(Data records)
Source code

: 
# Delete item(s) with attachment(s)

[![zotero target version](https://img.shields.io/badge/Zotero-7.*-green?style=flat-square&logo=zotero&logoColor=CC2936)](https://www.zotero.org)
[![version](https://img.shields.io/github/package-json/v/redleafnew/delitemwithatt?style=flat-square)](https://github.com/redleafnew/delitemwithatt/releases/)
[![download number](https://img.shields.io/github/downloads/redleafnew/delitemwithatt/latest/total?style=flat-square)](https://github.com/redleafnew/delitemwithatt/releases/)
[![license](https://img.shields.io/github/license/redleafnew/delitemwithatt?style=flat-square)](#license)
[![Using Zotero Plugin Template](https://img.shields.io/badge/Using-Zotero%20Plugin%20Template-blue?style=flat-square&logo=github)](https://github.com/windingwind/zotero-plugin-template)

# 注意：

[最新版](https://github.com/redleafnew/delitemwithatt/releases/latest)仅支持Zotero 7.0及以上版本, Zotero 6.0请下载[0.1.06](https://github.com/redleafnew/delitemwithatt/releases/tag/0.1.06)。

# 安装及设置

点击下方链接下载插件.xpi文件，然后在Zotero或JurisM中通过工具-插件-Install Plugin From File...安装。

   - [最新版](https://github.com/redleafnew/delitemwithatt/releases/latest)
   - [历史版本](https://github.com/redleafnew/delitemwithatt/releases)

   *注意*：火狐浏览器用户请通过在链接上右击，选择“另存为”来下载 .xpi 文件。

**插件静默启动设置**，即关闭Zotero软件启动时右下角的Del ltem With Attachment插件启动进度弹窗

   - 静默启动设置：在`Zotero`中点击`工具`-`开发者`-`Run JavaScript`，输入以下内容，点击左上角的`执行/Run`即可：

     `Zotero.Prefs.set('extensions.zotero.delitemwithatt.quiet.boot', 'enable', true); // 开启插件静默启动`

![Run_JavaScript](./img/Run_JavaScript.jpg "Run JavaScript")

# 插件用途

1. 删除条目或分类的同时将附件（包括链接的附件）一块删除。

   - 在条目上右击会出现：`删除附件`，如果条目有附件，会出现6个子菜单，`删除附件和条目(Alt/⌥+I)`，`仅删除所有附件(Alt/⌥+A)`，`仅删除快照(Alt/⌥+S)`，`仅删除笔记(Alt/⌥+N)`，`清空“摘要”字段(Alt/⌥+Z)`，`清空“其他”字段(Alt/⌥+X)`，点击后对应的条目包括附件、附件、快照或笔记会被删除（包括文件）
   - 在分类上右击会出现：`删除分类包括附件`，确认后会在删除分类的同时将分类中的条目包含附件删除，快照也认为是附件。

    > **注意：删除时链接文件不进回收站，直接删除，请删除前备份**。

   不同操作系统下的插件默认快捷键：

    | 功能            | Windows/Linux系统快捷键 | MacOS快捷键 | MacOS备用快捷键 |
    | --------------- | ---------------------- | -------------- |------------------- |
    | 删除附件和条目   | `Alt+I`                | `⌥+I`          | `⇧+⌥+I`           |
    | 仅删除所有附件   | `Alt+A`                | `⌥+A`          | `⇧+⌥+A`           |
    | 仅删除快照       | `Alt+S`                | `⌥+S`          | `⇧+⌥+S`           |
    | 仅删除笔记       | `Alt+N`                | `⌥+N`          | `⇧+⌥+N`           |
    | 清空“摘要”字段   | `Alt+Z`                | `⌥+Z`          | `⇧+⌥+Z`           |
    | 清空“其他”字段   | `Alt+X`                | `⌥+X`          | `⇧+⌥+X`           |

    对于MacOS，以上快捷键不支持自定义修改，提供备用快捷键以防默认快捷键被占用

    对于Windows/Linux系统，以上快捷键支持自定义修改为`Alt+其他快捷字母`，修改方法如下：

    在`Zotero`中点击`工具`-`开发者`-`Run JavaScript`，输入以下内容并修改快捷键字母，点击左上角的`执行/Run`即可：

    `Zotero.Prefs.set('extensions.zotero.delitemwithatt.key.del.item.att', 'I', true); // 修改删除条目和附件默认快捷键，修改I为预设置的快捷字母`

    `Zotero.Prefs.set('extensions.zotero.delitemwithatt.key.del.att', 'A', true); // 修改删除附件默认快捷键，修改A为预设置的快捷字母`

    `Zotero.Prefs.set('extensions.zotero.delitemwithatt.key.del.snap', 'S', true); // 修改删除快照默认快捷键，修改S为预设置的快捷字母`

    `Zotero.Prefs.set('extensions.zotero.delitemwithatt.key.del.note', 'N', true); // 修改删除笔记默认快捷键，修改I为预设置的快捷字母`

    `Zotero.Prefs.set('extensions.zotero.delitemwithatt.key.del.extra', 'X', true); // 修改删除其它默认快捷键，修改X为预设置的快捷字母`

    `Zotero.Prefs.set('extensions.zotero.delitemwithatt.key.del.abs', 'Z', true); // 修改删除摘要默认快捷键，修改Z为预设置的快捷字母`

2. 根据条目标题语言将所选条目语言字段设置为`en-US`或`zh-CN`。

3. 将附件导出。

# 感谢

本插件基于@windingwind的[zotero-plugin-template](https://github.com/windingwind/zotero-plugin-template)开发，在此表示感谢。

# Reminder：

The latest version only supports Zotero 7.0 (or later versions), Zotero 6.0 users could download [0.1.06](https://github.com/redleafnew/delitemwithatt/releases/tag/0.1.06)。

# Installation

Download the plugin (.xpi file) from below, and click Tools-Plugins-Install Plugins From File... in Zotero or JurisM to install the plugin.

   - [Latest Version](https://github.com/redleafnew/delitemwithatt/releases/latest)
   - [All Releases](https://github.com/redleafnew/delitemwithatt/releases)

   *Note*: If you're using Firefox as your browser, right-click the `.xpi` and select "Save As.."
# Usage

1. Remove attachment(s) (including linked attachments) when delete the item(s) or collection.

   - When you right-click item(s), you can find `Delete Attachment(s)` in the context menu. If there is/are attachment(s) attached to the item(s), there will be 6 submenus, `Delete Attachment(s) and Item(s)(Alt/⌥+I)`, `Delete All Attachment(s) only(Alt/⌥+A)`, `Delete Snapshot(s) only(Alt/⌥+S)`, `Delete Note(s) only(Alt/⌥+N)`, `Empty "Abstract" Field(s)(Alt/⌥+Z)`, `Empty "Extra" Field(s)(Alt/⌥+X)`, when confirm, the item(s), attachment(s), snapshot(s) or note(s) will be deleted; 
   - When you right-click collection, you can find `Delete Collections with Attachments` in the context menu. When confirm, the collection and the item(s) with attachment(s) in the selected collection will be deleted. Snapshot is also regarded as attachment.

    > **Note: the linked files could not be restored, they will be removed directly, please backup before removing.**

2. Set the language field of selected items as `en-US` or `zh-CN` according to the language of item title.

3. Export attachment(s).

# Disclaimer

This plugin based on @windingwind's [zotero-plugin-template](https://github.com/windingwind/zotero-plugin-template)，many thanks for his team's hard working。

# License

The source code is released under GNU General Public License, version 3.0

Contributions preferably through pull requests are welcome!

Exercise brief:
The result is a copy of every line above where the word "linked" shows up.

Answer section:
1. Remove attachment(s) (including linked attachments) when delete the item(s) or collection.
    > **Note: the linked files could not be restored, they will be removed directly, please backup before removing.**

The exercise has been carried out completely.